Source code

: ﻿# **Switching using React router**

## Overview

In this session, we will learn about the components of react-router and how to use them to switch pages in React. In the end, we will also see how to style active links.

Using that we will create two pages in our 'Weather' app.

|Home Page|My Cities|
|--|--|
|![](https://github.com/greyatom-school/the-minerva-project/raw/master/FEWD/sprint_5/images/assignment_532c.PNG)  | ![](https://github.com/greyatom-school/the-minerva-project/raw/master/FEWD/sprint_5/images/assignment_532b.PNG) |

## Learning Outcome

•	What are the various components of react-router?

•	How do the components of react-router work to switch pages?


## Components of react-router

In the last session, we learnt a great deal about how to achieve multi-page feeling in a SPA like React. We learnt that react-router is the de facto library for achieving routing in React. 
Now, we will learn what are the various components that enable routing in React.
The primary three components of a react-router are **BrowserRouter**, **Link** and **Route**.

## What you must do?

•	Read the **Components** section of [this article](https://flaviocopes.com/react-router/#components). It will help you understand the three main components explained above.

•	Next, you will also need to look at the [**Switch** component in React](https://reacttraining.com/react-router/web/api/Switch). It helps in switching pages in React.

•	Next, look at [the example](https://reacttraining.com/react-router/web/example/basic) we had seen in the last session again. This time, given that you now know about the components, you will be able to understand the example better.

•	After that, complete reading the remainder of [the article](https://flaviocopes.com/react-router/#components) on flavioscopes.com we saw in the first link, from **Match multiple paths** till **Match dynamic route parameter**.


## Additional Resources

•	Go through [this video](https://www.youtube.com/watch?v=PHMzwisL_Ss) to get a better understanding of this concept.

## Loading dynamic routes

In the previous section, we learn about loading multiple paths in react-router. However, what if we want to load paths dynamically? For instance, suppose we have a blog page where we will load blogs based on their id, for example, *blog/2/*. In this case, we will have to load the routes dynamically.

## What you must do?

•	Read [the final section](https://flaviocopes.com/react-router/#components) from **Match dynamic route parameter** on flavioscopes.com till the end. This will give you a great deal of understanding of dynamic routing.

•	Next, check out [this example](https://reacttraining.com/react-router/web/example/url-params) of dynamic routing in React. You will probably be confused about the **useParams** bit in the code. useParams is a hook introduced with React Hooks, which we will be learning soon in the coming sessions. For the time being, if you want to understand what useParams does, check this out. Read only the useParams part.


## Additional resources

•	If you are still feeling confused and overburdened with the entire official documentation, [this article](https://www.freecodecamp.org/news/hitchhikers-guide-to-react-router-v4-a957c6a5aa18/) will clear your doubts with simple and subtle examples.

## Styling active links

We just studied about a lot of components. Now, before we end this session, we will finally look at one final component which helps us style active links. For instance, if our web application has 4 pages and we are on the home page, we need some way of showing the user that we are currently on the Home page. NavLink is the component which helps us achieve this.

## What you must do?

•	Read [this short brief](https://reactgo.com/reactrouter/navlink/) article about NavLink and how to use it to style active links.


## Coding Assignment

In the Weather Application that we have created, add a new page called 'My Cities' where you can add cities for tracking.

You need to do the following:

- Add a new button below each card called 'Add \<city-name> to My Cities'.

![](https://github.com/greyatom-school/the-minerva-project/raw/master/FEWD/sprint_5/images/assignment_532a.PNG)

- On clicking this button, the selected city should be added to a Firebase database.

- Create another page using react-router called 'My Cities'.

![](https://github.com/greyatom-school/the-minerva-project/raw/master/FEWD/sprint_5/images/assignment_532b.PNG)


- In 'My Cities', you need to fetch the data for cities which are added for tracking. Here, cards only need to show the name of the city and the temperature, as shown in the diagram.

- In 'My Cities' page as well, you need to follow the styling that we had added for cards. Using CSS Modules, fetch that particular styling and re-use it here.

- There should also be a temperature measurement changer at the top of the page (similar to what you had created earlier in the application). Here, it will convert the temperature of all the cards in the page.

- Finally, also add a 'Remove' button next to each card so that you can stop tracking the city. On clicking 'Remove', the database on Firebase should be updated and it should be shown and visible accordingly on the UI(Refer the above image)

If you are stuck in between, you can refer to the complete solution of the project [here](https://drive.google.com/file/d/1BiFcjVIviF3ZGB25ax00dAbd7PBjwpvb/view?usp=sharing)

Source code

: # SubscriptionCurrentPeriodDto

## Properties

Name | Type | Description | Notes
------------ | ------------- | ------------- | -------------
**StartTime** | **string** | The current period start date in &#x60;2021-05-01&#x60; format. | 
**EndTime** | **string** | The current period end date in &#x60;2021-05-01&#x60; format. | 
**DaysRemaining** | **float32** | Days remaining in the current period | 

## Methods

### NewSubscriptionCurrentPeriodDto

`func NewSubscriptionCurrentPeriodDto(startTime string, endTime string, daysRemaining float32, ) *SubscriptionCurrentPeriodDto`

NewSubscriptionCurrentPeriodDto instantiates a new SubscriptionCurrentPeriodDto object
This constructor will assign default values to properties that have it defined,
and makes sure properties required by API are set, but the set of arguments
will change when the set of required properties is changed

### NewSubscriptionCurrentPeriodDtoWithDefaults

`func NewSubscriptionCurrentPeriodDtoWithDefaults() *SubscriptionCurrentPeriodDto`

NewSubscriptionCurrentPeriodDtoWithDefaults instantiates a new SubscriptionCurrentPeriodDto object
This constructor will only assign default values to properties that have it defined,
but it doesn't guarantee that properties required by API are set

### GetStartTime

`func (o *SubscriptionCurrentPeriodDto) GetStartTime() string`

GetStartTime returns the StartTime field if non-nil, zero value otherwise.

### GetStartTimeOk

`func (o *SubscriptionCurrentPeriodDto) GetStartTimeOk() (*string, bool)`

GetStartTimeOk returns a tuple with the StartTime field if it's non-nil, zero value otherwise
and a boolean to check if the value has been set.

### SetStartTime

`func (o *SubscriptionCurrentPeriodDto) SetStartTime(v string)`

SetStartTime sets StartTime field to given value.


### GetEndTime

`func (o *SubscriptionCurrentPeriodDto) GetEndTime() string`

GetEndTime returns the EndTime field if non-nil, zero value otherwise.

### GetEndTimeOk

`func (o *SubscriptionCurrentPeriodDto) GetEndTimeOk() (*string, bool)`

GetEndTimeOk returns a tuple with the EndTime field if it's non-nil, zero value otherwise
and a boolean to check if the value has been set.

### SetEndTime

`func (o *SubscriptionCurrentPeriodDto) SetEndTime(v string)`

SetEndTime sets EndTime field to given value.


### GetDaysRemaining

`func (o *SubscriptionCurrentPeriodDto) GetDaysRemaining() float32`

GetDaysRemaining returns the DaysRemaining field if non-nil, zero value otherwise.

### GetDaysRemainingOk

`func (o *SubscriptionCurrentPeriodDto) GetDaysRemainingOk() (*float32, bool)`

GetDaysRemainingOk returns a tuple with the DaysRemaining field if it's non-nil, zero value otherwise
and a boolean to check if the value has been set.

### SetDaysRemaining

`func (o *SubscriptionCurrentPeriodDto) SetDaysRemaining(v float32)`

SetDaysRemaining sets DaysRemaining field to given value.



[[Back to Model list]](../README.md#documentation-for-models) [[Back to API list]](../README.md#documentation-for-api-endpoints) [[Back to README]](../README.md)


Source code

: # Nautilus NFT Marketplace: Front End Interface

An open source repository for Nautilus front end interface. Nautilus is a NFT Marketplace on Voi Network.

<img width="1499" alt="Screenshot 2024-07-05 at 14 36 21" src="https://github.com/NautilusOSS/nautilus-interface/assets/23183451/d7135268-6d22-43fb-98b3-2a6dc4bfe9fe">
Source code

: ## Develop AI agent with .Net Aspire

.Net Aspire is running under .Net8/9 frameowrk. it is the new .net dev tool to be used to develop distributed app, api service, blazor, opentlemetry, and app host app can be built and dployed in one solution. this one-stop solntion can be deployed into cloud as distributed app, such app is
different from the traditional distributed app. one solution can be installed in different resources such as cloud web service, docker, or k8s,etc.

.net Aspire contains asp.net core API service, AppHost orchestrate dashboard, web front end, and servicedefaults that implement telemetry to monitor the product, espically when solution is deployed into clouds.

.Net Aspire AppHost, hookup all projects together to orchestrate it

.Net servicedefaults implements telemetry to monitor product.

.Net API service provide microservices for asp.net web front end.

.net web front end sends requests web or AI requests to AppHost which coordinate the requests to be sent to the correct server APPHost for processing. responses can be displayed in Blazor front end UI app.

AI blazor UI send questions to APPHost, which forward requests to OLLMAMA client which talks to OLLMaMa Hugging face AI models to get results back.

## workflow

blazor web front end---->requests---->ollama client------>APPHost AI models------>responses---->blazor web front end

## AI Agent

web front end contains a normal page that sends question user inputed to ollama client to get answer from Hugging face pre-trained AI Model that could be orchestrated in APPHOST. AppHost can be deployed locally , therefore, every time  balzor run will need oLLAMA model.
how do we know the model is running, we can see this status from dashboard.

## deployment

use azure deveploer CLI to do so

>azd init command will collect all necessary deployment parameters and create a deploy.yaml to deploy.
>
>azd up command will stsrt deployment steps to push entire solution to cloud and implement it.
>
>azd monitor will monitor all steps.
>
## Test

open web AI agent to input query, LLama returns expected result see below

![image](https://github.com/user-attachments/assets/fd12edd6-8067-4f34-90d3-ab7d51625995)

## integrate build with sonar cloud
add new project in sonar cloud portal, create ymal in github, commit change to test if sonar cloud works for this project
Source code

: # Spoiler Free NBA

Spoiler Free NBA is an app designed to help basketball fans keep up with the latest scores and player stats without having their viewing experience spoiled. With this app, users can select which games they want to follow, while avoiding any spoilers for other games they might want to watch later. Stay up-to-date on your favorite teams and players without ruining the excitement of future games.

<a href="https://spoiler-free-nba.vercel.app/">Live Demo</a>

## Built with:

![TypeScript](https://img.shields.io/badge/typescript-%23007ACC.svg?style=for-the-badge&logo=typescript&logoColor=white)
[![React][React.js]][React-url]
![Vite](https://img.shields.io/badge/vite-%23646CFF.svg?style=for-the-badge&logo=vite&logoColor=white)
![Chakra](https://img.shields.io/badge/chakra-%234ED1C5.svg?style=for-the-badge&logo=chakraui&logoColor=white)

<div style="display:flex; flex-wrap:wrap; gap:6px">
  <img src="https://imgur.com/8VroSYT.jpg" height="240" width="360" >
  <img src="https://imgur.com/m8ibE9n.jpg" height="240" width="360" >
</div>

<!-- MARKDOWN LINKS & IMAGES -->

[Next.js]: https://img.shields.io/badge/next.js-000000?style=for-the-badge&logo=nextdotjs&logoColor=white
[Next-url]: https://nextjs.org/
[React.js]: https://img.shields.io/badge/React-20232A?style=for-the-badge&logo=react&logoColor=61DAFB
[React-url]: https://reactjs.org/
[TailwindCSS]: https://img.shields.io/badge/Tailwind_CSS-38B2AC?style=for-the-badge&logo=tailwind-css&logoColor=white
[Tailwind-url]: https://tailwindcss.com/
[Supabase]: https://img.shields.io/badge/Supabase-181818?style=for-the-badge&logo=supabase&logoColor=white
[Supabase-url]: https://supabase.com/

------------------------------

• [About this task] For this exercise, output exactly the lines above from the line with "different from the" to the line with "## AI Agent", counting both, and leave out the rest.

• [Response]
different from the traditional distributed app. one solution can be installed in different resources such as cloud web service, docker, or k8s,etc.

.net Aspire contains asp.net core API service, AppHost orchestrate dashboard, web front end, and servicedefaults that implement telemetry to monitor the product, espically when solution is deployed into clouds.

.Net Aspire AppHost, hookup all projects together to orchestrate it

.Net servicedefaults implements telemetry to monitor product.

.Net API service provide microservices for asp.net web front end.

.net web front end sends requests web or AI requests to AppHost which coordinate the requests to be sent to the correct server APPHost for processing. responses can be displayed in Blazor front end UI app.

AI blazor UI send questions to APPHost, which forward requests to OLLMAMA client which talks to OLLMaMa Hugging face AI models to get results back.

## workflow

blazor web front end---->requests---->ollama client------>APPHost AI models------>responses---->blazor web front end

## AI Agent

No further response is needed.